Aside from a cursory reference to Ivan’s Childhood, Dumančić sidesteps the works of internationally celebrated Soviet filmmakers such as Kira Muratova, Larisa Shepitko, Alexei German Sr., and Andrei Tarkovsky. The near-total absence of the critical canon is marked, given that many of these films do reflect the tropes of masculinity that Dumančić articulates so precisely. For example, Tarkovsky’s student film, The Steamroller and the Violin (Katok i skripka 1960) warns against domineering, consumerist mothers, just as it celebrates the redemptive potential of the child-protagonist’s relationship with a surrogate father figure. The catalogue of auteur Soviet film has already been well explored by scholars, but an analysis of the critical canon within the context of popular films and the sociological phenomena described by Dumančić would prove both novel and informative.3 Similarly, Dumančić chooses not to engage with idea of the male auteur director; a deconstruction of this trope – which rose to prominence in the sixties – ought to be included.

Men Out of Focus presents a diverse range of films and other cultural materials to provide a snapshot of Soviet cultural history with global implications. Written in a lively style, it is accessible to the general reader, just as the inclusion of numerous translated political cartoons prove quite enjoyable. The specialist, too, will appreciate Dumančić’s heterogeneous selection of films.

Notes:
1 Lida Oukaderova, The Cinema of the Soviet Thaw. Space, Materiality, Movement, Bloomington, Indiana 2017; Marina Rojavin / Tim Harte, Women in Soviet Film, Milton 2018; Nariman Skakov, The Cinema of Tarkovsky, KINO, London 2012.

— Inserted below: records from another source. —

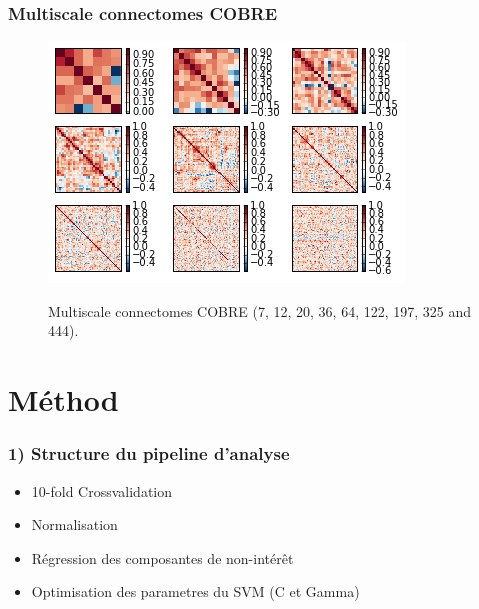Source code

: \documentclass{beamer}
\begin{document}
\begin{frame}
\frametitle{Multiscale connectomes COBRE}
\begin{figure}
\begin{center}
\includegraphics[scale=0.9]{../figures/connectome3x3.png}
\end{center}
\tiny{Multiscale connectomes COBRE (7, 12, 20, 36, 64, 122, 197, 325 and 444).}
\label{fig_multiscale_cobre}
\end{figure}
\end{frame}

\section{Méthod}
\frame{\sectionpage}

\begin{frame}
\frametitle{1) Structure du pipeline d'analyse}
\hfill\break
\begin{itemize}
\item 10-fold Crossvalidation
\item Normalisation
\item Régression des composantes de non-intérêt
\item Optimisation des parametres du SVM (C et Gamma)
\end{itemize}
\end{frame}
\end{document}
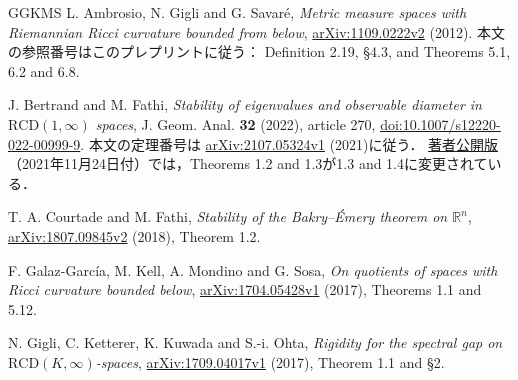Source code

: \documentclass[12pt]{amsart}
\theoremstyle{definition}
\theoremstyle{remark}
\numberwithin{equation}{section}
\newcommand{\R}{\mathbb{R}}
\newcommand{\RCD}{\mathrm{RCD}}
\theoremstyle{jpplain}
\begin{document}
\begin{thebibliography}{GGKMS}
L. Ambrosio, N. Gigli and G. Savar\'e,
\emph{Metric measure spaces with Riemannian Ricci curvature bounded from below},
\href{https://arxiv.org/abs/1109.0222v2}{arXiv:1109.0222v2} (2012).
本文の参照番号はこのプレプリントに従う： Definition 2.19,
\S4.3, and Theorems 5.1, 6.2 and 6.8.

J. Bertrand and M. Fathi,
\emph{Stability of eigenvalues and observable diameter in
$\RCD(1,\infty)$ spaces},
J. Geom. Anal. \textbf{32} (2022), article 270,
\href{https://doi.org/10.1007/s12220-022-00999-9}{doi:10.1007/s12220-022-00999-9}.
本文の定理番号は
\href{https://arxiv.org/abs/2107.05324v1}{arXiv:2107.05324v1} (2021)に従う．
\href{https://www.math.univ-toulouse.fr/~bertrand/BertrandFathi.pdf}{著者公開版}（2021年11月24日付）では，Theorems 1.2 and 1.3が1.3 and 1.4に変更されている．

T. A. Courtade and M. Fathi,
\emph{Stability of the Bakry--\'Emery theorem on $\R^n$},
\href{https://arxiv.org/abs/1807.09845v2}{arXiv:1807.09845v2} (2018),
Theorem 1.2.

F. Galaz-Garc\'ia, M. Kell, A. Mondino and G. Sosa,
\emph{On quotients of spaces with Ricci curvature bounded below},
\href{https://arxiv.org/abs/1704.05428v1}{arXiv:1704.05428v1} (2017),
Theorems 1.1 and 5.12.

N. Gigli, C. Ketterer, K. Kuwada and S.-i. Ohta,
\emph{Rigidity for the spectral gap on $\RCD(K,\infty)$-spaces},
\href{https://arxiv.org/abs/1709.04017v1}{arXiv:1709.04017v1} (2017),
Theorem 1.1 and \S2.
\end{thebibliography}
\end{document}
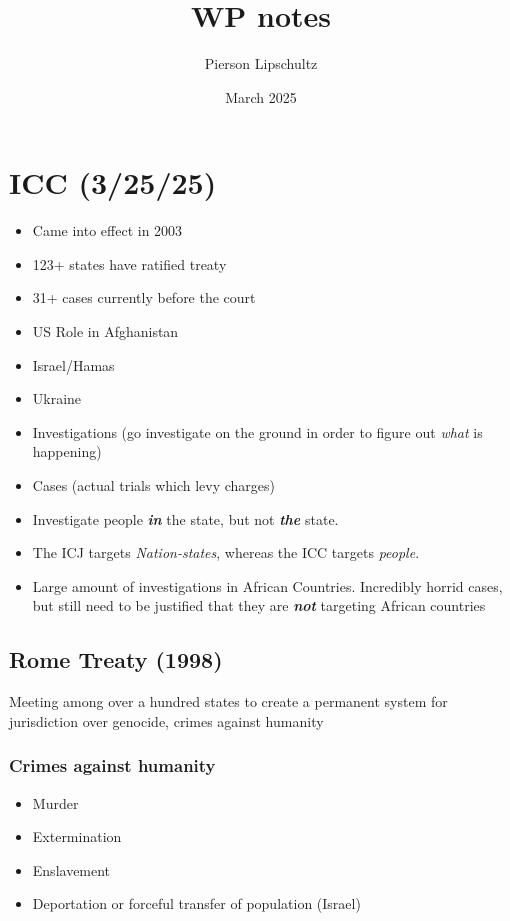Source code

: \documentclass{article}
\title{WP notes}
\author{Pierson Lipschultz}
\date{March 2025}
\begin{document}
        
\section{ICC (3/25/25)}

\begin{itemize}
    \item Came into effect in 2003
    \item 123+ states have ratified treaty
    \item 31+ cases currently before the court
    \item US Role in Afghanistan
    \item Israel/Hamas
    \item Ukraine 
\end{itemize}
\begin{itemize}
    \item Investigations (go investigate on the ground in order to figure out \textit{what} is happening)
    \item Cases (actual trials which levy charges)
    \item Investigate people \textit{\textbf{in}} the state, but not \textit{\textbf{the}} state.
    \item The ICJ targets \textit{Nation-states}, whereas the ICC targets \textit{people}.
    \item Large amount of investigations in African Countries. Incredibly horrid cases, but still need to be justified that they are \textit{\textbf{not}} targeting African countries
\end{itemize}


\subsection{Rome Treaty (1998)}
Meeting among over a hundred states to create a permanent system for jurisdiction over genocide, crimes against humanity

\subsubsection{Crimes against humanity}
\begin{itemize}
    \item Murder
    \item Extermination
    \item Enslavement
    \item Deportation or forceful transfer of population (Israel)
\end{itemize}
\end{document}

2 Gilles Deleuze, L’image-temps Cinéma 2, Paris 1985.
3 Scott MacKenzie, Film Manifestos and Global Cinema Cultures. A Critical Anthology, Berkeley 2014; Claire E. McCallum, The Fate of the New Man. Representing & Reconstructing Masculinity in Soviet Visual Culture, 1945–1965, DeKalb, Illinois 2018; Isa Willinger / Kira Muratov, Kino und Subversion, Konstanz 2013.